Slow growth seen in high-end computing

Slow growth seen in high-end computing

Lacklustre revenue results are expected for the high-performance computer market in 1998, with worldwide annual growth of just 4.2 per cent, according to International Data Corporation (IDC).

The market, which IDC put at $US5.2 billion at the close of last year, was strongly influenced by sluggish sales at Silicon Graphics (SGI) the company said.

"Other variables included the economy in Asia, Japanese supercomputer tariffs, the visibility of new products from Compaq, IBM and Hewlett-Packard, a product vacuum at the high end and general buyer wariness," IDC analyst Debra Goldfarb said in a statement.

A major trend impacting the market for high-performance computers is the "homogenisation of hardware," highlighted by system suppliers that "rarely differentiate features between technical computing offerings and those targeted for the commercial marketplace," IDC said.

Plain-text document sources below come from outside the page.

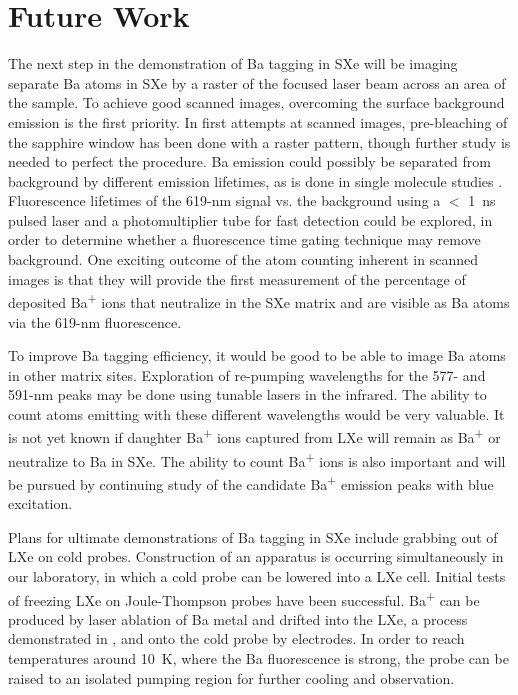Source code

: \section{Future Work}
\label{sec:future}

The next step in the demonstration of Ba tagging in SXe will be imaging separate Ba atoms in SXe by a raster of the focused laser beam across an area of the sample.  To achieve good scanned images, overcoming the surface background emission is the first priority.  In first attempts at scanned images, pre-bleaching of the sapphire window has been done with a raster pattern, though further study is needed to perfect the procedure.  Ba emission could possibly be separated from background by different emission lifetimes, as is done in single molecule studies \cite{singleMoleculePulsed}.  Fluorescence lifetimes of the 619-nm signal vs. the background using a $<$ 1~ns pulsed laser and a photomultiplier tube for fast detection could be explored, in order to determine whether a fluorescence time gating technique may remove background.  One exciting outcome of the atom counting inherent in scanned images is that they will provide the first measurement of the percentage of deposited Ba\textsuperscript{+} ions that neutralize in the SXe matrix and are visible as Ba atoms via the 619-nm fluorescence.

To improve Ba tagging efficiency, it would be good to be able to image Ba atoms in other matrix sites.  Exploration of re-pumping wavelengths for the 577- and 591-nm peaks may be done using tunable lasers in the infrared.  The ability to count atoms emitting with these different wavelengths would be very valuable.  It is not yet known if daughter Ba\textsuperscript{+} ions captured from LXe will remain as Ba\textsuperscript{+} or neutralize to Ba in SXe.  The ability to count Ba\textsuperscript{+} ions is also important and will be pursued by continuing study of the candidate Ba\textsuperscript{+} emission peaks with blue excitation.

Plans for ultimate demonstrations of Ba tagging in SXe include grabbing out of LXe on cold probes.  Construction of an apparatus is occurring simultaneously in our laboratory, in which a cold probe can be lowered into a LXe cell.  Initial tests of freezing LXe on Joule-Thompson probes have been successful.  Ba\textsuperscript{+} can be produced by laser ablation of Ba metal and drifted into the LXe, a process demonstrated in \cite{Kendy}, and onto the cold probe by electrodes.  In order to reach temperatures around 10~K, where the Ba fluorescence is strong, the probe can be raised to an isolated pumping region for further cooling and observation.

"This strategy moves the buying criteria away from performance and product specialisation, and toward a total solutions approach, where price, applications availability and service/support govern the purchasing decision," Goldfarb said. "One of the potential long-term implications of this market shift is that vendors may miss major technological innovation cycles in their desire to control [research and development] costs and serve the mass market."

IDC said the market is expected to pick up over the next six to 12 months because of product initiatives from SGI, HP, Compaq and IBM. The research firm added that the high-performance midrange and technical server segments are expected to drive the majority of sales.